• **Exercise**: What you return must match the records word for word, except that pictures are dropped.

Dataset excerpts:
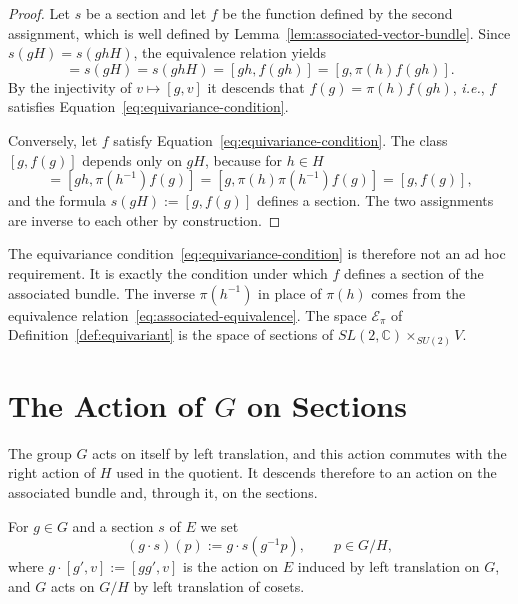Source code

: 	\begin{proof}
		Let $s$ be a section and let $f$ be the function defined by the second assignment, which is well defined by Lemma~\ref{lem:associated-vector-bundle}. Since $s(gH)=s(ghH)$, the equivalence relation yields
		\begin{equation*}
			[g,f(g)]=s(gH)=s(ghH)=[gh,f(gh)]=[g,\pi(h)f(gh)].
		\end{equation*}
		By the injectivity of $v\mapsto[g,v]$ it descends that $f(g)=\pi(h)f(gh)$, \textit{i.e.}, $f$ satisfies Equation~\eqref{eq:equivariance-condition}.
		
		Conversely, let $f$ satisfy Equation~\eqref{eq:equivariance-condition}. The class $[g,f(g)]$ depends only on $gH$, because for $h\in H$
		\begin{equation*}
			[gh,f(gh)]=[gh,\pi(h^{-1})f(g)]=[g,\pi(h)\pi(h^{-1})f(g)]=[g,f(g)],
		\end{equation*}
		and the formula $s(gH):=[g,f(g)]$ defines a section. The two assignments are inverse to each other by construction.
	\end{proof}
	
	\begin{remark}\label{rem:equivariance-not-artificial}
		The equivariance condition~\eqref{eq:equivariance-condition} is therefore not an ad hoc requirement. It is exactly the condition under which $f$ defines a section of the associated bundle. The inverse $\pi(h^{-1})$ in place of $\pi(h)$ comes from the equivalence relation~\eqref{eq:associated-equivalence}. The space $\mathcal{E}_\pi$ of Definition~\ref{def:equivariant} is the space of sections of $SL(2,\mathbb{C})\times_{SU(2)}V$.
	\end{remark}
	
	\section{The Action of $G$ on Sections}
	\label{sec:action-sections}
	
	The group $G$ acts on itself by left translation, and this action commutes with the right action of $H$ used in the quotient. It descends therefore to an action on the associated bundle and, through it, on the sections.
	
	\begin{definition}\label{def:left-translation-sections}
		For $g\in G$ and a section $s$ of $E$ we set
		\begin{equation*}
			(g\cdot s)(p):=g\cdot s(g^{-1}p),\qquad p\in G/H,
		\end{equation*}
		where $g\cdot[g',v]:=[gg',v]$ is the action on $E$ induced by left translation on $G$, and $G$ acts on $G/H$ by left translation of cosets.
	\end{definition}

• **Problem solution**:
Source code

: 	\begin{proof}
		Let $s$ be a section and let $f$ be the function defined by the second assignment, which is well defined by Lemma~\ref{lem:associated-vector-bundle}. Since $s(gH)=s(ghH)$, the equivalence relation yields
		\begin{equation*}
			[g,f(g)]=s(gH)=s(ghH)=[gh,f(gh)]=[g,\pi(h)f(gh)].
		\end{equation*}
		By the injectivity of $v\mapsto[g,v]$ it descends that $f(g)=\pi(h)f(gh)$, \textit{i.e.}, $f$ satisfies Equation~\eqref{eq:equivariance-condition}.
		
		Conversely, let $f$ satisfy Equation~\eqref{eq:equivariance-condition}. The class $[g,f(g)]$ depends only on $gH$, because for $h\in H$
		\begin{equation*}
			[gh,f(gh)]=[gh,\pi(h^{-1})f(g)]=[g,\pi(h)\pi(h^{-1})f(g)]=[g,f(g)],
		\end{equation*}
		and the formula $s(gH):=[g,f(g)]$ defines a section. The two assignments are inverse to each other by construction.
	\end{proof}
	
	\begin{remark}\label{rem:equivariance-not-artificial}
		The equivariance condition~\eqref{eq:equivariance-condition} is therefore not an ad hoc requirement. It is exactly the condition under which $f$ defines a section of the associated bundle. The inverse $\pi(h^{-1})$ in place of $\pi(h)$ comes from the equivalence relation~\eqref{eq:associated-equivalence}. The space $\mathcal{E}_\pi$ of Definition~\ref{def:equivariant} is the space of sections of $SL(2,\mathbb{C})\times_{SU(2)}V$.
	\end{remark}
	
	\section{The Action of $G$ on Sections}
	\label{sec:action-sections}
	
	The group $G$ acts on itself by left translation, and this action commutes with the right action of $H$ used in the quotient. It descends therefore to an action on the associated bundle and, through it, on the sections.
	
	\begin{definition}\label{def:left-translation-sections}
		For $g\in G$ and a section $s$ of $E$ we set
		\begin{equation*}
			(g\cdot s)(p):=g\cdot s(g^{-1}p),\qquad p\in G/H,
		\end{equation*}
		where $g\cdot[g',v]:=[gg',v]$ is the action on $E$ induced by left translation on $G$, and $G$ acts on $G/H$ by left translation of cosets.
	\end{definition}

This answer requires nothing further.